Pemkab Sangihe Gencarkan Penyuluhan PTSL, Dorong Kepastian Hak Tanah Warga

Sangihe202 Dilihat

Ekuatornews.com. – Pemerintah Kabupaten Kepulauan Sangihe melalui Kantor Pertanahan setempat menggelar Penyuluhan Pendaftaran Tanah Sistematis Lengkap (PTSL) di Pelabuhan Petta, Kecamatan Tabukan Utara, Kamis (22/1/2026). Kegiatan ini bertujuan memberikan pemahaman kepada masyarakat mengenai pentingnya kepastian hukum atas kepemilikan tanah.

Penyuluhan PTSL dilaksanakan di wilayah Kecamatan Tabukan Utara yang meliputi Desa Petta, Petta Timur, Petta Barat, Petta Selatan, Mala, Bengketan, dan Kalekube.
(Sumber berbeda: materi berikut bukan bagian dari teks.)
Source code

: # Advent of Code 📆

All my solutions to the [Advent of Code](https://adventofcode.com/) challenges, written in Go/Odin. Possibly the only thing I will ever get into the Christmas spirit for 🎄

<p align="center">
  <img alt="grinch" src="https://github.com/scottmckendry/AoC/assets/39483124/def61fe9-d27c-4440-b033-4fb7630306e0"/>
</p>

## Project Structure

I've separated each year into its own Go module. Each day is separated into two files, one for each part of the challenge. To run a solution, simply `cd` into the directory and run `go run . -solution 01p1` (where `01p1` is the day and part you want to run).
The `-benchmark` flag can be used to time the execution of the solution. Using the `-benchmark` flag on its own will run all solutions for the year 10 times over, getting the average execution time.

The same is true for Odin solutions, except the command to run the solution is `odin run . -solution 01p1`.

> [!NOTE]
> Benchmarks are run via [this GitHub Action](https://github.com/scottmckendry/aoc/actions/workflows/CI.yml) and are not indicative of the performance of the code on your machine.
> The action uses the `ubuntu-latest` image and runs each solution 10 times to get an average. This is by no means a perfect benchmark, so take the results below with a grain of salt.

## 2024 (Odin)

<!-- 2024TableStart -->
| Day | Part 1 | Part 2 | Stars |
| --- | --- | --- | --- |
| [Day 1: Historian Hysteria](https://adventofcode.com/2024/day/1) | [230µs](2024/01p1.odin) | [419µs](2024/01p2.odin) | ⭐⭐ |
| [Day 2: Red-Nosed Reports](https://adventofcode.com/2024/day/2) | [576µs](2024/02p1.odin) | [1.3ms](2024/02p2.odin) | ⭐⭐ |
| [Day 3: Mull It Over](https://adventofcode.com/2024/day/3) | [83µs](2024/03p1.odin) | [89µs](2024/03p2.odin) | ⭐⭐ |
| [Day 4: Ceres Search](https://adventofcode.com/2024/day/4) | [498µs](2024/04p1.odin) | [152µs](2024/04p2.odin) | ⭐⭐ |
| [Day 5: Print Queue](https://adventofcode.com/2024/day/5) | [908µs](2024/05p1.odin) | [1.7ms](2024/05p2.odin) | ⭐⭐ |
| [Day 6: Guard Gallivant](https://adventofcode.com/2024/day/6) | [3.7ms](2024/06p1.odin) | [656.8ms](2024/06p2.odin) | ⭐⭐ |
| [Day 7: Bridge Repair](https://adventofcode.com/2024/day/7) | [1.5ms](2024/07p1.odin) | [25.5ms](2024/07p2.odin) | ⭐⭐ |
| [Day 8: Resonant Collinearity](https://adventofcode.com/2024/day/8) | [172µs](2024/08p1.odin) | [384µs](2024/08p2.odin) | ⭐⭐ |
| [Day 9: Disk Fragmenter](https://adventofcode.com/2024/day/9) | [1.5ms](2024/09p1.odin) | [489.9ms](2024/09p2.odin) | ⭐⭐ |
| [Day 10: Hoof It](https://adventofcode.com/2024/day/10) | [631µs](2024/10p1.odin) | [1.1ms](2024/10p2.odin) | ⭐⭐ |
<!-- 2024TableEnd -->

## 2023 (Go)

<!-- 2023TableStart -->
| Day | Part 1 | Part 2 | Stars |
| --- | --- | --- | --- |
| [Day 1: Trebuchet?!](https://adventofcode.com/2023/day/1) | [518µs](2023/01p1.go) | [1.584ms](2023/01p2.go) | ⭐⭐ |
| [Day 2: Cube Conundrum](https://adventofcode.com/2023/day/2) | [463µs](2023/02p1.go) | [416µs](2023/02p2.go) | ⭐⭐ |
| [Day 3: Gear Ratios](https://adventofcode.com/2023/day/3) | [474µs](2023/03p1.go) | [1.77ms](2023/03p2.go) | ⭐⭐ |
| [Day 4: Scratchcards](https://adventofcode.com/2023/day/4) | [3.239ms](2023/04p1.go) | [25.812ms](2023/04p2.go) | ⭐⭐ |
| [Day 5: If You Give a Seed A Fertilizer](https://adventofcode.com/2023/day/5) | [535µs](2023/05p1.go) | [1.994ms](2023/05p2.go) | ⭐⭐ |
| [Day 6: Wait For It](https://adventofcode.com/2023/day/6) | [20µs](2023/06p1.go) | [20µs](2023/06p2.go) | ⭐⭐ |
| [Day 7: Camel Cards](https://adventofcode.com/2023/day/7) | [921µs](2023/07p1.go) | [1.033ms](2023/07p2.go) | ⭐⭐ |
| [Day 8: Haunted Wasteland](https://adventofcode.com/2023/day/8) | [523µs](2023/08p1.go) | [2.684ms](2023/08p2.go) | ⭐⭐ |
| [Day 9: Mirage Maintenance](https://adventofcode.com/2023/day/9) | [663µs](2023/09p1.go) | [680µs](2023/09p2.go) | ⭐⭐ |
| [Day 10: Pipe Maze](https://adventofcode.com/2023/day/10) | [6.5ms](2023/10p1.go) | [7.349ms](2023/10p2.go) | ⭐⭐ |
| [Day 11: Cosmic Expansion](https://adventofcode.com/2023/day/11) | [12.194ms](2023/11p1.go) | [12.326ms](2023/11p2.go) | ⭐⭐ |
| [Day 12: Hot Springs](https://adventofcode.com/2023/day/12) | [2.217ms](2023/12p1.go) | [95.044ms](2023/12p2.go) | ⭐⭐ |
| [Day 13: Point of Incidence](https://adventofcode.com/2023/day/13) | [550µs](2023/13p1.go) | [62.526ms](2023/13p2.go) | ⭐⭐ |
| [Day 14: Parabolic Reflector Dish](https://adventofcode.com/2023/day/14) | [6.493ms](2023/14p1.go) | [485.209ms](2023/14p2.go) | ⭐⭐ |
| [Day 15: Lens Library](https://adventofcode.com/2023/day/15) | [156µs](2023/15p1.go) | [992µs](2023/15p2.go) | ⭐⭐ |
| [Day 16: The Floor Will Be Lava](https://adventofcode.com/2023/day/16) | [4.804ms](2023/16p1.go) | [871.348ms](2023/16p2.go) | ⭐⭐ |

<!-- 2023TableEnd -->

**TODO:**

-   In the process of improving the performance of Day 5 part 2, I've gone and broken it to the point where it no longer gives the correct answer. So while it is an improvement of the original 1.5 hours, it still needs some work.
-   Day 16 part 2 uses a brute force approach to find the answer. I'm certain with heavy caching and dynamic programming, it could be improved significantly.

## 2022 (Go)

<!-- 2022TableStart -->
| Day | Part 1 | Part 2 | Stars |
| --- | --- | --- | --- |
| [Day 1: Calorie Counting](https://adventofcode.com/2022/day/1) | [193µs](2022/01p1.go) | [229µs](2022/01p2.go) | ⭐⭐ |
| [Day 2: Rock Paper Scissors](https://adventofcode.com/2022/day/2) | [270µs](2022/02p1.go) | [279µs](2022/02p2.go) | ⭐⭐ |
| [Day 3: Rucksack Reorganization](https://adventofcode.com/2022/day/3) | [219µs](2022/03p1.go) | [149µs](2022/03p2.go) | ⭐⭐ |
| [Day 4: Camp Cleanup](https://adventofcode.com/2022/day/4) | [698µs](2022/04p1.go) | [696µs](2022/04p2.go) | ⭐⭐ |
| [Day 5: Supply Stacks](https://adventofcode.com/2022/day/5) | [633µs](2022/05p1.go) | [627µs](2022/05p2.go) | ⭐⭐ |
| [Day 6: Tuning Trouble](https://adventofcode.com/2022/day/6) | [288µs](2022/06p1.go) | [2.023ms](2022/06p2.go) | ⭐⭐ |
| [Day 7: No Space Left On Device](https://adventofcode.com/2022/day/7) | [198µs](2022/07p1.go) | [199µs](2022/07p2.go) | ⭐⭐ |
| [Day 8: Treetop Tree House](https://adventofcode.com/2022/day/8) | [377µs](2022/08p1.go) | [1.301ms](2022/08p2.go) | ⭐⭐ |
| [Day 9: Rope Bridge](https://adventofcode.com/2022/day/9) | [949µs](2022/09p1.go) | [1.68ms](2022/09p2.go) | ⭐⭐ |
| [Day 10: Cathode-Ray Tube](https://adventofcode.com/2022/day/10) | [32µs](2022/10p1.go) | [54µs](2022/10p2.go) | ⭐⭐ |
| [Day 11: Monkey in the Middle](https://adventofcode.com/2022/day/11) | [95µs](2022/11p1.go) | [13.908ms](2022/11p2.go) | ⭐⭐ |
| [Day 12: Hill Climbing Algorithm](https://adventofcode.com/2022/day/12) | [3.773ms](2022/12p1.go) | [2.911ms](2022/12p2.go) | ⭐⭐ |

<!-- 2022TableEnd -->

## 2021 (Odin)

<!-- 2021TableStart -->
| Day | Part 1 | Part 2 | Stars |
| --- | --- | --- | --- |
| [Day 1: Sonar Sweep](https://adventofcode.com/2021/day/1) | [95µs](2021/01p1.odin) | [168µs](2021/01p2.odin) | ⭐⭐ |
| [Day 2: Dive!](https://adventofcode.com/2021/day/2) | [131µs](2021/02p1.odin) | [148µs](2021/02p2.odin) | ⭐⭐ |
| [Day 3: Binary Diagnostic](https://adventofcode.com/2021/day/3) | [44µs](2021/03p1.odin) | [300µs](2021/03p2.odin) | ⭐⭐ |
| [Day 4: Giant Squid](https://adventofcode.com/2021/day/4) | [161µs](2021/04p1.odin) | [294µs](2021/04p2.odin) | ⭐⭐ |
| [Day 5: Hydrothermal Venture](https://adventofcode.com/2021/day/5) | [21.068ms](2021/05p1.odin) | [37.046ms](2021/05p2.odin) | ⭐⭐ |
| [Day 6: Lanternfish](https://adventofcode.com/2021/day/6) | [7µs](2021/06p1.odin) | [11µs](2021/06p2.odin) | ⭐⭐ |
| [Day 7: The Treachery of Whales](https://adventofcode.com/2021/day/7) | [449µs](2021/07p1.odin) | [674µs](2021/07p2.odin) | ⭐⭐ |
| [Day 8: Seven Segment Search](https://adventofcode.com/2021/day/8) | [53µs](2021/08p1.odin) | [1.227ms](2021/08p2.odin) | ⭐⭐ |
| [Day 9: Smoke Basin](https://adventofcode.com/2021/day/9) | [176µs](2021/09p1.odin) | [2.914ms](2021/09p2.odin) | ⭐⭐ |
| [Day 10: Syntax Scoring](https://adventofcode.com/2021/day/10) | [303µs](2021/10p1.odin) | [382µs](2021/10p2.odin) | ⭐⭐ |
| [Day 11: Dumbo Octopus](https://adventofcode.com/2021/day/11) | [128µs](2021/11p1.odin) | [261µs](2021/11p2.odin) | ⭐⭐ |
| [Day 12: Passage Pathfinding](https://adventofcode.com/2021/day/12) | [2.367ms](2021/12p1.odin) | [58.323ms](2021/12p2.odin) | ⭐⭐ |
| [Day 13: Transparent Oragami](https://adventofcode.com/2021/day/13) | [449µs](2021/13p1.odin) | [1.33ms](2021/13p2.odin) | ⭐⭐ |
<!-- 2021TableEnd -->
Antusiasme masyarakat terlihat dari kehadiran warga yang ingin mengetahui secara langsung mekanisme serta manfaat program nasional tersebut.

Bupati Kepulauan Sangihe, Michael Thungari, dalam sambutannya menyampaikan apresiasi dan penghargaan kepada Kantor Pertanahan Kabupaten Kepulauan Sangihe atas komitmen dan kerja keras dalam menyelenggarakan penyuluhan PTSL bagi masyarakat.

Menurut Bupati, program PTSL merupakan bagian penting dari kebijakan pemerintah pusat dalam memberikan kepastian hukum atas kepemilikan tanah masyarakat, sekaligus mendorong tertib administrasi pertanahan di daerah.

“Program PTSL ini sangat dirasakan manfaatnya oleh masyarakat. Melalui program ini, masyarakat akan memperoleh sertifikat tanah berbasis elektronik yang memiliki kekuatan hukum,” ujar Thungari.

Ia juga menegaskan bahwa PTSL bersifat gratis, sehingga masyarakat tidak dipungut biaya dalam proses pendaftaran. Namun demikian, terdapat sejumlah persyaratan administrasi yang harus dipenuhi oleh peserta program.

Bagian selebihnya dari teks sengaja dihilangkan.